This macabre historical context is by-the-by. What is useful to know is that all of the seven graveyards are open to the public, and most of them have an organisation looking after them and providing information and guided walks to the public. Although some tourists may think it a slightly strange suggestion, a walk through the resting places of famous and lesser-known Britons is a wonderful, reflective way to spend an afternoon.
The most popular is Highgate, and not just because of the fame of its guests. Highgate cemetery is a beautiful, verdant place with recognised value as a wildlife sanctuary.

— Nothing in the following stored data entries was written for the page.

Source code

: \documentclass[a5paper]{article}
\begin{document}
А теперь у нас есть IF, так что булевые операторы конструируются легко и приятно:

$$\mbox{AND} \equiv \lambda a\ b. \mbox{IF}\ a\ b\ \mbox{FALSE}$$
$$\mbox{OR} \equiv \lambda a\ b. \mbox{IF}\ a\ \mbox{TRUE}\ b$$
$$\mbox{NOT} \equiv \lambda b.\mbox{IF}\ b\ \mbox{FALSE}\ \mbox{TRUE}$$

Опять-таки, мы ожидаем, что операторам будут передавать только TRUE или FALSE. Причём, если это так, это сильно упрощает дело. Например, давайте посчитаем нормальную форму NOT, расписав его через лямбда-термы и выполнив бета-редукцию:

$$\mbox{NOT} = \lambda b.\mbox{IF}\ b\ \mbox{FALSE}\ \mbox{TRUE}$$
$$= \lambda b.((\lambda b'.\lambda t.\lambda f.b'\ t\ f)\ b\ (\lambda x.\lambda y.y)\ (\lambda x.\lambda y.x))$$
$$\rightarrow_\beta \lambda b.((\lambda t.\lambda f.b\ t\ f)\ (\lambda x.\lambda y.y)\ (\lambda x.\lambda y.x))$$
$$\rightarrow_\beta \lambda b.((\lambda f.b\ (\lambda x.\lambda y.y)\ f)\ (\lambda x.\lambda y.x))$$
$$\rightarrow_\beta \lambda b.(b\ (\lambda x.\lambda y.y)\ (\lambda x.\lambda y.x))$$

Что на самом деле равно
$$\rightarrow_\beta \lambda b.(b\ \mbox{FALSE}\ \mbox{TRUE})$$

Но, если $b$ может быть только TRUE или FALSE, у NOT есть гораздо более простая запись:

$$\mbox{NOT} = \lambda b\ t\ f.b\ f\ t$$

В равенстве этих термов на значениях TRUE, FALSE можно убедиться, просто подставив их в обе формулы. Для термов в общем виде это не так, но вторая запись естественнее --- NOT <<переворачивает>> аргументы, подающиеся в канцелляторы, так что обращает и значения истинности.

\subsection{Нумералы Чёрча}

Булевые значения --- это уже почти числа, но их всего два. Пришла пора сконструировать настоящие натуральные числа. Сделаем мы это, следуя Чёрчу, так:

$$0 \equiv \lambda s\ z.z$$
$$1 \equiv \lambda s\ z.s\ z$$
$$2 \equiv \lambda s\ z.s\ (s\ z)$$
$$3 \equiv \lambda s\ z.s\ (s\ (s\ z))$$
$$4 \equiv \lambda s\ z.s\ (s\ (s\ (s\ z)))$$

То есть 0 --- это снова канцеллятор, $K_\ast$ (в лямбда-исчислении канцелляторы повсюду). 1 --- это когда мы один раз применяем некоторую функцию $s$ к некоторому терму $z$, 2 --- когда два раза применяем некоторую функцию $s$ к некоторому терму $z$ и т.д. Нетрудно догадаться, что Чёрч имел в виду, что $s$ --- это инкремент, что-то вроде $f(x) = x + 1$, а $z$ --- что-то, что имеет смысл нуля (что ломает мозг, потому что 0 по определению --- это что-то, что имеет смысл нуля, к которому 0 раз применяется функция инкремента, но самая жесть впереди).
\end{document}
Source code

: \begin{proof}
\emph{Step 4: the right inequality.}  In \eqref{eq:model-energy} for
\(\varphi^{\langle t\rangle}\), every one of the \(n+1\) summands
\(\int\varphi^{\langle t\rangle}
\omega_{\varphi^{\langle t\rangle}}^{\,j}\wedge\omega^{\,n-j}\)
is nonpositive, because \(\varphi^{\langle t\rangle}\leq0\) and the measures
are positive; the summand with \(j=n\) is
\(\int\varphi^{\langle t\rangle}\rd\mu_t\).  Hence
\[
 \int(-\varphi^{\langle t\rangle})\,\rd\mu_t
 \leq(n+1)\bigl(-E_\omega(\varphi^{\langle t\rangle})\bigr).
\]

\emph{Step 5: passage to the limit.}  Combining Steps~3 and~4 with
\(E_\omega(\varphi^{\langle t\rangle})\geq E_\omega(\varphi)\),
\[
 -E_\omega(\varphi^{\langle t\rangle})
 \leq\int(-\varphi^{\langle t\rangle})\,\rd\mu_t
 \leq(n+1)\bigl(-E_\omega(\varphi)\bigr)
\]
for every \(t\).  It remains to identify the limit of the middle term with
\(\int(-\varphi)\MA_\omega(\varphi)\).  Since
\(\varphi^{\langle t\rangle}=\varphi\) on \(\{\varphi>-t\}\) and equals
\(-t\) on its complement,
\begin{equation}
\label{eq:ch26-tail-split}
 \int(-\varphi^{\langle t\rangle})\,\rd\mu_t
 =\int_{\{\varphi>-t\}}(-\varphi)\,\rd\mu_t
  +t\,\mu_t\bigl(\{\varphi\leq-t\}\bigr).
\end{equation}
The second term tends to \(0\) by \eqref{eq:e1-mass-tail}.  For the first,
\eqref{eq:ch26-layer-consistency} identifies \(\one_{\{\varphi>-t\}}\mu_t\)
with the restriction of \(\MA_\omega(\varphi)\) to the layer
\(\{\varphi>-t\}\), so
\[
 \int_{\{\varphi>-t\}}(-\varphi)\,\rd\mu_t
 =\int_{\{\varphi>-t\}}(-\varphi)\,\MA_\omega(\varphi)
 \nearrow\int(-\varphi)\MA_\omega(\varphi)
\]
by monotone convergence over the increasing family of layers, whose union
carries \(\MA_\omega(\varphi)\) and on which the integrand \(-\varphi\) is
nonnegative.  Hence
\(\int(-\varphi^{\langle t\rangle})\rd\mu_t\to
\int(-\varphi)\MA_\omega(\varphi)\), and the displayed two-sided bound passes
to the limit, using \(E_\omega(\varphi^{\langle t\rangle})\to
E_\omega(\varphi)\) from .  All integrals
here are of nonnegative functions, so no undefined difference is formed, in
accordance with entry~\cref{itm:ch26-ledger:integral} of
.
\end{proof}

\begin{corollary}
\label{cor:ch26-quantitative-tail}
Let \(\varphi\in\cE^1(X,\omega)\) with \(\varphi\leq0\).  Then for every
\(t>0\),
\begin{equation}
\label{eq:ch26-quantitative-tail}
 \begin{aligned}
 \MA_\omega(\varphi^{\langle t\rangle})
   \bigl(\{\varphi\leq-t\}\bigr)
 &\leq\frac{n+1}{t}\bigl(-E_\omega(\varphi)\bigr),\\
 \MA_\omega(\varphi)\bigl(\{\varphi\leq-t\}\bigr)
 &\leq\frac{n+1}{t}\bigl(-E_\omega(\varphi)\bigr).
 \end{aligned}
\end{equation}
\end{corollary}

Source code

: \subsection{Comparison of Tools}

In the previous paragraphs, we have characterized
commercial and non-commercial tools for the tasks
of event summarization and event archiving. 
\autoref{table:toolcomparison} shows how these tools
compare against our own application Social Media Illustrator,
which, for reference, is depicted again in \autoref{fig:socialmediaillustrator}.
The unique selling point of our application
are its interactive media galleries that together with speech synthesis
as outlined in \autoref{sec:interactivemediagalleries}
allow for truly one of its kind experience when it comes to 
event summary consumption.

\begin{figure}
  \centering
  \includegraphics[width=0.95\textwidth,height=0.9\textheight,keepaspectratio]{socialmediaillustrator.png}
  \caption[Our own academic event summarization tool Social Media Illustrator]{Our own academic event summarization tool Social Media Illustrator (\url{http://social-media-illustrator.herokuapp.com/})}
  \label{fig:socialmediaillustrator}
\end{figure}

Surrounded by the well-heeled suburbs of Hampstead, you could do worse than enjoy a cream tea at a local cafe followed by a stroll around the environs. The cemetery is open every day from 10am until 5pm so you can take your time as you peruse the headstones.
Tower Hamlets in the east of the city is lesser known but just as fascinating. Opened in 1841, the large green space has been closed for new burials for some years. Its appeal endures because of the local colour it provides of Victorian cockney life, with pub owners, flower sellers, thieves and soldiers lying side by side in the many ranks.
West Norwood Cemetery’s clients were a little more well-to-do. Sir Henry Tate, the sugar baron who founded the famous gallery which bears his name, is buried in a famous pink mausoleum, and many other wealthy families of trade and commerce are to be found nearby. The cemetery’s stunning gothic revival architecture has caused many to rank it as one of the great burial grounds of Europe.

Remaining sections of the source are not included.